Advancing the digitalisation of orthopaedic technology
A digital treatment process that is precisely tailored to the specific needs of orthopaedic technology, that further improves personalised patient care and that optimises the 3D printing process chain with intelligent algorithms. This is the goal of iFab 4.0, an innovation project funded by the European Union and the Federal State of Lower Saxony.
Higher quality fitting
At its site in Duderstadt, Ottobock is adding more intelligent innovations to its own process chain (scanning, modifying, 3D printing), making it more seamless. For example, the project team is developing special software solutions to scan and model human anatomy. It's also powering ahead to automate additive manufacturing and network the iFab hub in southern Lower Saxony with international digital fabrication sites.
The plan is to store data from individual digital fittings and also from the entire digital production chain in a central database in the future. Here, AI and algorithms filter out successful models and methods that can then be used to self-optimise devices and processes. Our vision is to create a seamless, digital fitting chain and 3D printing production chain that grows more intelligent over time, thus achieving even higher quality fittings.
An inquisitive mind and a playful approach, coupled with a clear vision – these are the best companions for implementing innovations successfully
Nadja Singer, Head of Digital Market Acceleration
Artificial intelligence (AI) for intuitive movements
How does a hand prosthesis know when to flex a finger and type on a keyboard? In the past, people with an amputation had to spend considerable time learning to give their prosthesis complex signals via muscle contractions. Today, prostheses can learn from their users. Thanks to electrodes that capture biosignals in the residual forearm and artificial intelligence, Ottobock prostheses are able to identify how the user wants to move and automatically assign these signals to the correct hand movement.

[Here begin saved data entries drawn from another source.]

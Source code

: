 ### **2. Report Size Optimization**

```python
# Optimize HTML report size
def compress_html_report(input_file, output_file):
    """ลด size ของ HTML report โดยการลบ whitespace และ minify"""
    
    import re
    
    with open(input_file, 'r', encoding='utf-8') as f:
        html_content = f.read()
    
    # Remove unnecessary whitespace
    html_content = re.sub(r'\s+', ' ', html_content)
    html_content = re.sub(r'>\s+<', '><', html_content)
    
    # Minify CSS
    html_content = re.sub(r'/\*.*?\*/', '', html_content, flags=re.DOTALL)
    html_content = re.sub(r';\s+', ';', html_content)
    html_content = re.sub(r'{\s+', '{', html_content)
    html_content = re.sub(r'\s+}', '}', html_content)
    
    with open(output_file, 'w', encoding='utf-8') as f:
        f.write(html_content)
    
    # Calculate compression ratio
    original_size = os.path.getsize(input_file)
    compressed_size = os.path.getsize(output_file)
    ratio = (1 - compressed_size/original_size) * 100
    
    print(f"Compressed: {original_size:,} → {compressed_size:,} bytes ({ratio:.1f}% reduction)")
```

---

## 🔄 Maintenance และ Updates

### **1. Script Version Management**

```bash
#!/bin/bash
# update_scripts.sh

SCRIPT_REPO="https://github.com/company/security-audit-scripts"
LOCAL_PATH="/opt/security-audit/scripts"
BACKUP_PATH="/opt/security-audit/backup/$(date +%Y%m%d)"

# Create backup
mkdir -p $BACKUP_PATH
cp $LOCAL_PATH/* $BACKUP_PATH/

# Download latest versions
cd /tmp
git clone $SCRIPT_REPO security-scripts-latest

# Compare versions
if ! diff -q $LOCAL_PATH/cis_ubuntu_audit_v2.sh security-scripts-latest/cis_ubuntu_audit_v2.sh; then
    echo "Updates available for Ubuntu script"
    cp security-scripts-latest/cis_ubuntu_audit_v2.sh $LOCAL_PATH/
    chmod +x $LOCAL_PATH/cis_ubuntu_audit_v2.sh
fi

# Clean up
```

Control via smartphone and app
Right from the start, O&P professionals use a special app when fitting and adjusting this type of prosthesis. After this, users can manage and practise controlling the prosthesis themselves on their smartphone.
And if they give their consent, devices can even be serviced via the cloud in future. The prostheses will then be able to send direct feedback to Ottobock so we can optimise the technology and avoid potential errors before they occur.

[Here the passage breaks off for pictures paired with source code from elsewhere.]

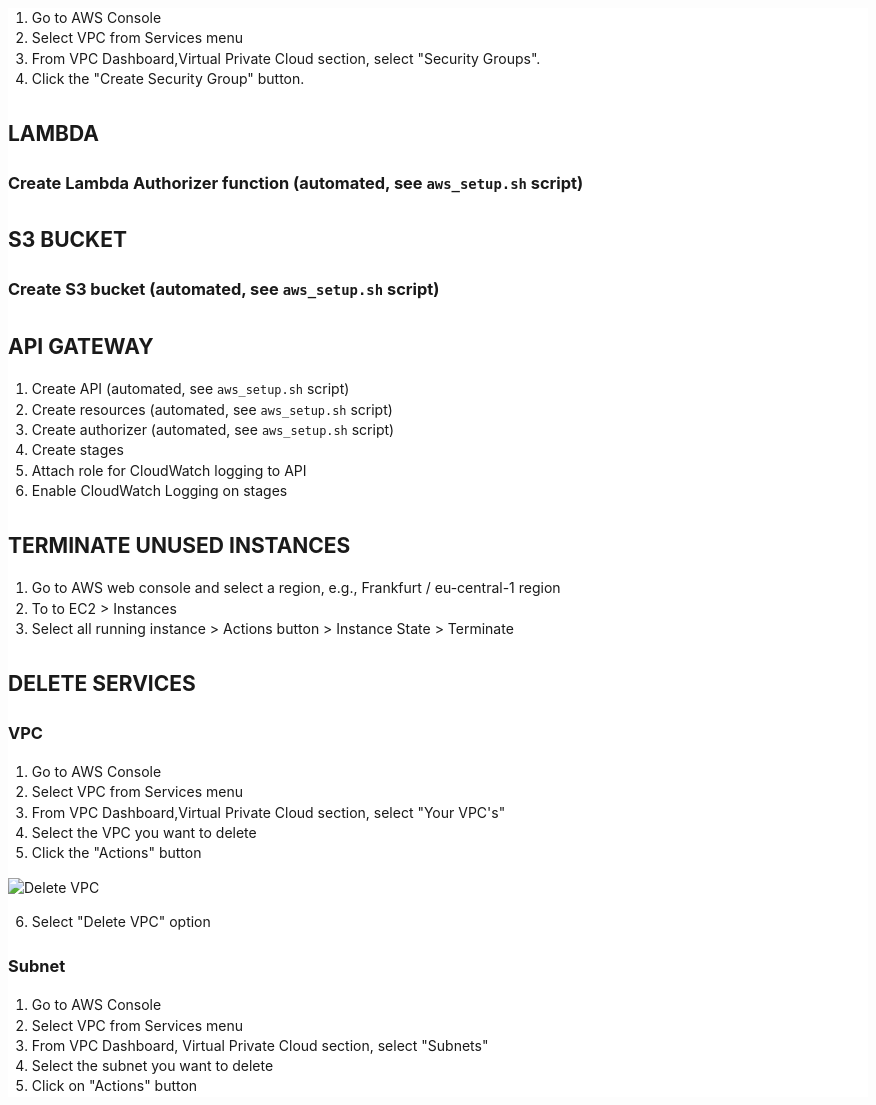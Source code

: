 1. Go to AWS Console
2. Select VPC from Services menu
3. From VPC Dashboard,Virtual Private Cloud section, select "Security Groups".
4. Click the "Create Security Group" button.


## LAMBDA

### Create Lambda Authorizer function (automated, see `aws_setup.sh` script)


##  S3 BUCKET

### Create S3 bucket (automated, see `aws_setup.sh` script)


## API GATEWAY

1. Create API (automated, see `aws_setup.sh` script)
2. Create resources (automated, see `aws_setup.sh` script)
3. Create authorizer (automated, see `aws_setup.sh` script)
4. Create stages  
5. Attach role for CloudWatch logging to API
6. Enable CloudWatch Logging on stages


## TERMINATE UNUSED INSTANCES

1. Go to AWS web console and select a region, e.g., Frankfurt / eu-central-1 region
2. To to EC2 > Instances
3. Select all running instance > Actions button > Instance State > Terminate

## DELETE SERVICES

### VPC

1. Go to AWS Console
2. Select VPC from Services menu
3. From VPC Dashboard,Virtual Private Cloud section, select "Your VPC's"
4. Select the VPC you want to delete
5. Click the "Actions" button 

![Delete VPC](vpc-delete.PNG)

6. Select "Delete VPC" option

### Subnet

1. Go to AWS Console
2. Select VPC from Services menu
3. From VPC Dashboard, Virtual Private Cloud section, select "Subnets"
4. Select the subnet you want to delete
5. Click on "Actions" button 
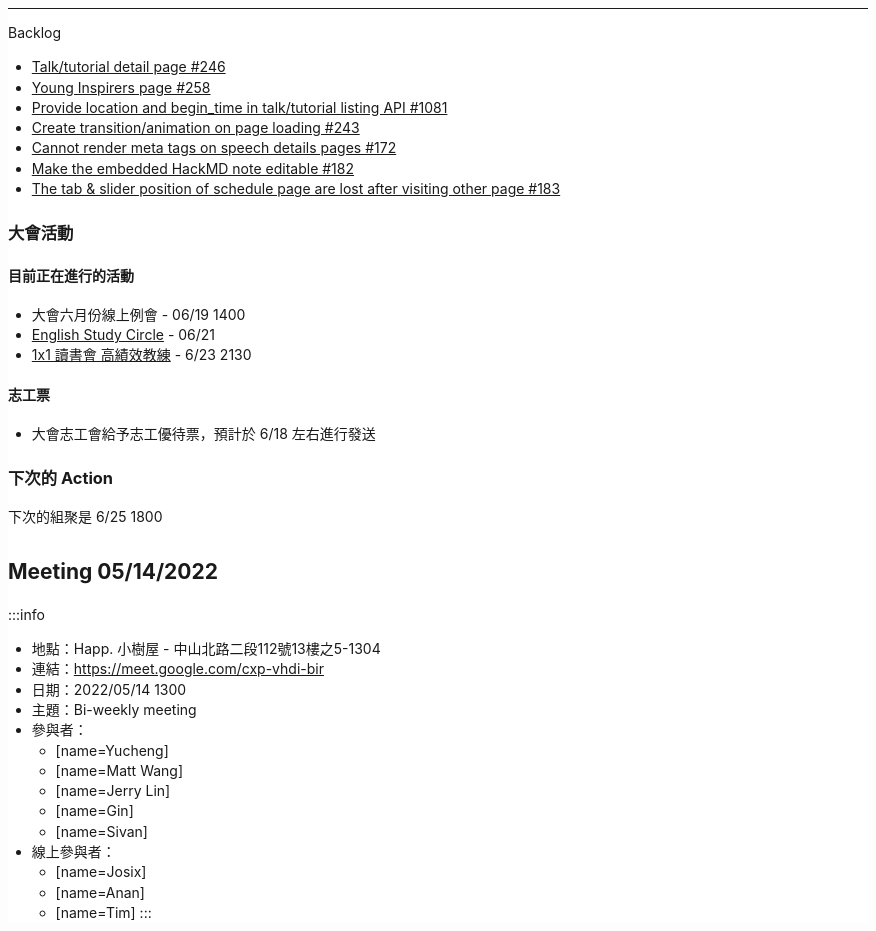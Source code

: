 ----

Backlog

* [Talk/tutorial detail page #246](https://github.com/pycontw/pycontw-frontend/issues/246)
* [Young Inspirers page #258](https://github.com/pycontw/pycontw-frontend/issues/258)
* [Provide location and begin_time in talk/tutorial listing API #1081](https://github.com/pycontw/pycon.tw/issues/1081)
* [Create transition/animation on page loading #243](https://github.com/pycontw/pycontw-frontend/issues/243)
* [Cannot render meta tags on speech details pages #172](https://github.com/pycontw/pycontw-frontend/issues/172)
* [Make the embedded HackMD note editable #182](https://github.com/pycontw/pycontw-frontend/issues/182)
* [The tab & slider position of schedule page are lost after visiting other page #183](https://github.com/pycontw/pycontw-frontend/issues/183) 


### 大會活動

#### 目前正在進行的活動

* 大會六月份線上例會 - 06/19 1400
* [English Study Circle](https://hackmd.io/iHUOdO1ZSZOryGt1MsoiDQ?both) - 06/21 
* [1x1 讀書會 高績效教練](https://hackmd.io/1ac15y56Sqqr9NgsdPfcrw?both) - 6/23 2130

#### 志工票

* 大會志工會給予志工優待票，預計於 6/18 左右進行發送



### 下次的 Action

下次的組聚是 6/25 1800


## Meeting 05/14/2022
:::info
- 地點：Happ. 小樹屋 - 中山北路二段112號13樓之5-1304
- 連結：https://meet.google.com/cxp-vhdi-bir
- 日期：2022/05/14 1300
- 主題：Bi-weekly meeting 
- 參與者：
    - [name=Yucheng]
    - [name=Matt Wang]
    - [name=Jerry Lin]
    - [name=Gin]
    - [name=Sivan]
- 線上參與者：
    - [name=Josix]
    - [name=Anan]
    - [name=Tim]
:::

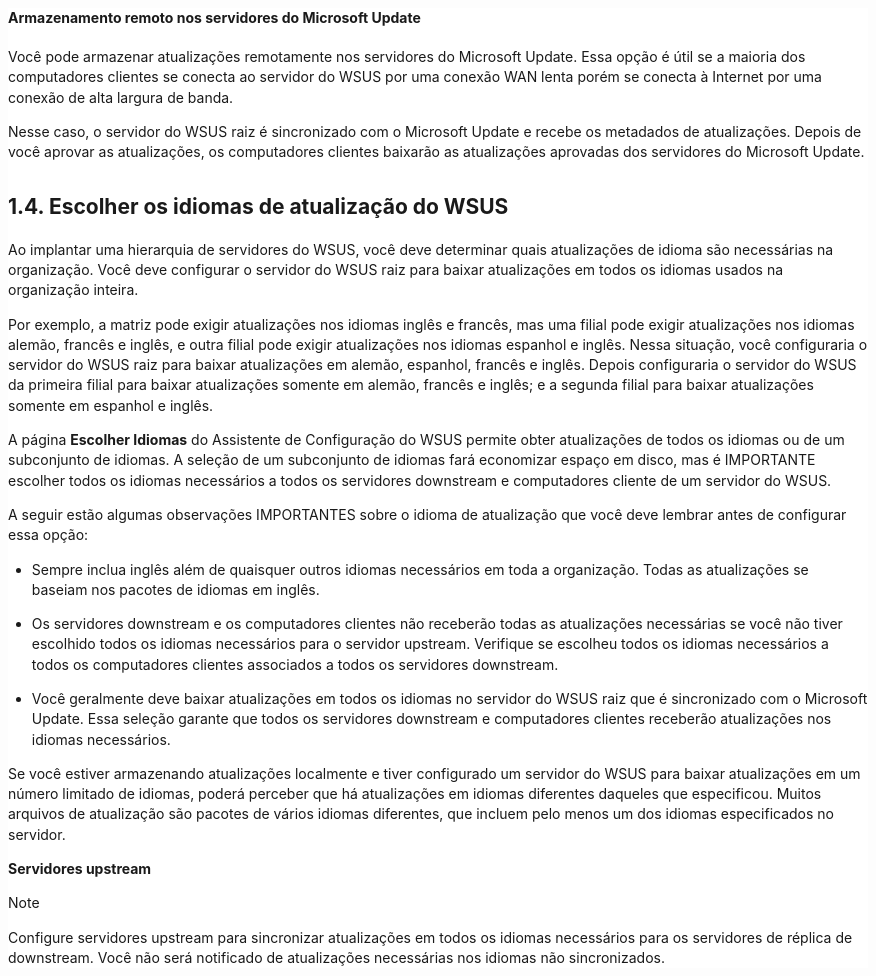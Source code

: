 #### <a name="remote-storage-on-microsoft-update-servers"></a>Armazenamento remoto nos servidores do Microsoft Update
Você pode armazenar atualizações remotamente nos servidores do Microsoft Update. Essa opção é útil se a maioria dos computadores clientes se conecta ao servidor do WSUS por uma conexão WAN lenta porém se conecta à Internet por uma conexão de alta largura de banda.

Nesse caso, o servidor do WSUS raiz é sincronizado com o Microsoft Update e recebe os metadados de atualizações. Depois de você aprovar as atualizações, os computadores clientes baixarão as atualizações aprovadas dos servidores do Microsoft Update.

## <a name="14-choose-wsus-update-languages"></a>1.4. Escolher os idiomas de atualização do WSUS
Ao implantar uma hierarquia de servidores do WSUS, você deve determinar quais atualizações de idioma são necessárias na organização. Você deve configurar o servidor do WSUS raiz para baixar atualizações em todos os idiomas usados na organização inteira.

Por exemplo, a matriz pode exigir atualizações nos idiomas inglês e francês, mas uma filial pode exigir atualizações nos idiomas alemão, francês e inglês, e outra filial pode exigir atualizações nos idiomas espanhol e inglês. Nessa situação, você configuraria o servidor do WSUS raiz para baixar atualizações em alemão, espanhol, francês e inglês. Depois configuraria o servidor do WSUS da primeira filial para baixar atualizações somente em alemão, francês e inglês; e a segunda filial para baixar atualizações somente em espanhol e inglês.

A página **Escolher Idiomas** do Assistente de Configuração do WSUS permite obter atualizações de todos os idiomas ou de um subconjunto de idiomas. A seleção de um subconjunto de idiomas fará economizar espaço em disco, mas é IMPORTANTE escolher todos os idiomas necessários a todos os servidores downstream e computadores cliente de um servidor do WSUS.

A seguir estão algumas observações IMPORTANTES sobre o idioma de atualização que você deve lembrar antes de configurar essa opção:

-   Sempre inclua inglês além de quaisquer outros idiomas necessários em toda a organização. Todas as atualizações se baseiam nos pacotes de idiomas em inglês.

-   Os servidores downstream e os computadores clientes não receberão todas as atualizações necessárias se você não tiver escolhido todos os idiomas necessários para o servidor upstream. Verifique se escolheu todos os idiomas necessários a todos os computadores clientes associados a todos os servidores downstream.

-   Você geralmente deve baixar atualizações em todos os idiomas no servidor do WSUS raiz que é sincronizado com o Microsoft Update. Essa seleção garante que todos os servidores downstream e computadores clientes receberão atualizações nos idiomas necessários.

Se você estiver armazenando atualizações localmente e tiver configurado um servidor do WSUS para baixar atualizações em um número limitado de idiomas, poderá perceber que há atualizações em idiomas diferentes daqueles que especificou. Muitos arquivos de atualização são pacotes de vários idiomas diferentes, que incluem pelo menos um dos idiomas especificados no servidor.

**Servidores upstream**

> [!NOTE]
> Configure servidores upstream para sincronizar atualizações em todos os idiomas necessários para os servidores de réplica de downstream. Você não será notificado de atualizações necessárias nos idiomas não sincronizados.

Smart sensors and microprocessors
Ottobock introduced the C-Leg – the world’s first leg prosthesis to be controlled by microprocessors – back in 1997. The experiences we gained in the process led to the introduction of the Genium in 2011. This solution simulates a natural, physiological gait almost perfectly with the help of microprocessors, microsensors and micromotors. This enables users to move with maximum safety, even on difficult surfaces.

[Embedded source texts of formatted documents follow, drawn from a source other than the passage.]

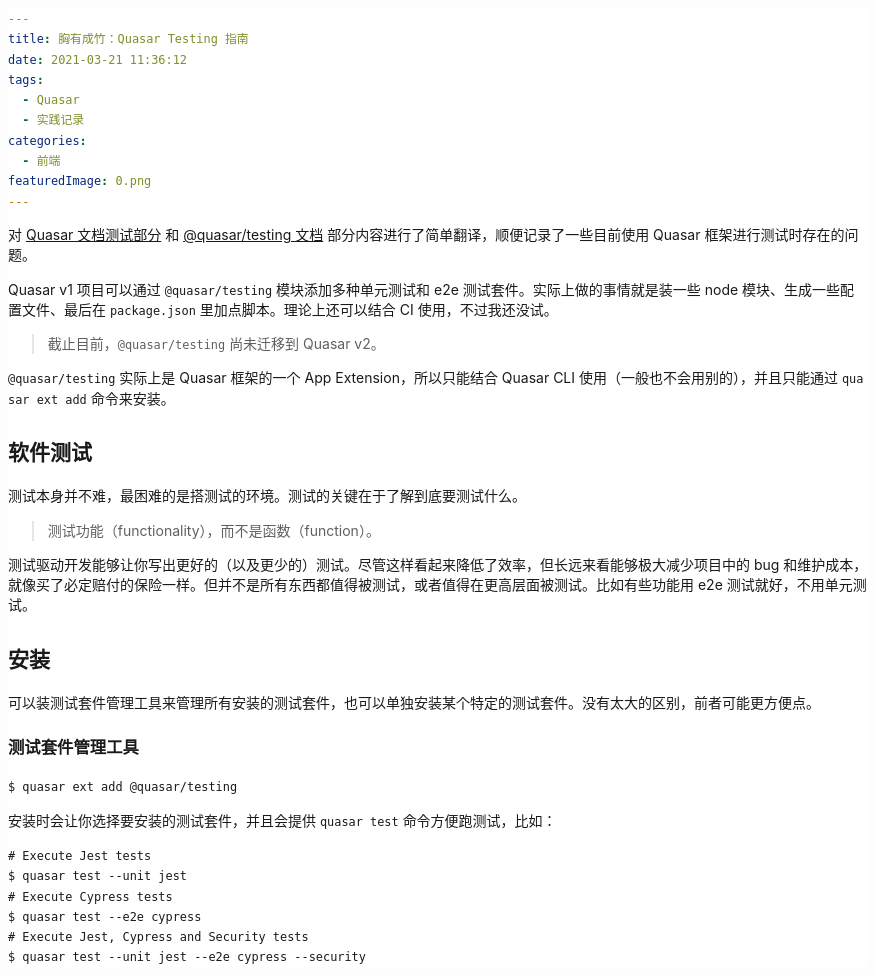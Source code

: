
 ```yaml
---
title: 胸有成竹：Quasar Testing 指南
date: 2021-03-21 11:36:12
tags:
  - Quasar
  - 实践记录
categories:
  - 前端
featuredImage: 0.png
---
```


对 [Quasar 文档测试部分](https://next.quasar.dev/quasar-cli/testing-and-auditing#introduction) 和 [@quasar/testing 文档](https://testing.quasar.dev/) 部分内容进行了简单翻译，顺便记录了一些目前使用 Quasar 框架进行测试时存在的问题。



Quasar v1 项目可以通过 `@quasar/testing` 模块添加多种单元测试和 e2e 测试套件。实际上做的事情就是装一些 node 模块、生成一些配置文件、最后在 `package.json` 里加点脚本。理论上还可以结合 CI 使用，不过我还没试。

> 截止目前，`@quasar/testing` 尚未迁移到 Quasar v2。

`@quasar/testing` 实际上是 Quasar 框架的一个 App Extension，所以只能结合 Quasar CLI 使用（一般也不会用别的），并且只能通过 `quasar ext add` 命令来安装。

## 软件测试

测试本身并不难，最困难的是搭测试的环境。测试的关键在于了解到底要测试什么。

> 测试功能（functionality），而不是函数（function）。

测试驱动开发能够让你写出更好的（以及更少的）测试。尽管这样看起来降低了效率，但长远来看能够极大减少项目中的 bug 和维护成本，就像买了必定赔付的保险一样。但并不是所有东西都值得被测试，或者值得在更高层面被测试。比如有些功能用 e2e 测试就好，不用单元测试。

## 安装

可以装测试套件管理工具来管理所有安装的测试套件，也可以单独安装某个特定的测试套件。没有太大的区别，前者可能更方便点。

### 测试套件管理工具

```shell
$ quasar ext add @quasar/testing
```

安装时会让你选择要安装的测试套件，并且会提供 `quasar test` 命令方便跑测试，比如：

```shell
# Execute Jest tests
$ quasar test --unit jest
# Execute Cypress tests
$ quasar test --e2e cypress
# Execute Jest, Cypress and Security tests
$ quasar test --unit jest --e2e cypress --security
```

Combined advances in computer, sensor and motor technology mean that users can now use the prostheses for running, cycling and swimming. Users can simply select the various modes; an app on their smartphone is one way of doing so. This demonstrates how digital transformation is opening up new opportunities. At the same time, it also creates new requirements – so a special coating on Ottobock’s bebionic hand prosthesis now makes it easy to interact with touchscreens on mobile phones or tablets.
More quality of life thanks to digitalisation
Lina and the AI in her arm
Lina’s prosthesis learns from her: the Myo Plus control device with pattern recognition uses eight electrodes to measure movement patterns in her residual forearm. Based on artificial intelligence, these are assigned to certain hand movements and grips. Tying shoelaces or turning a doorknob are just a couple of examples.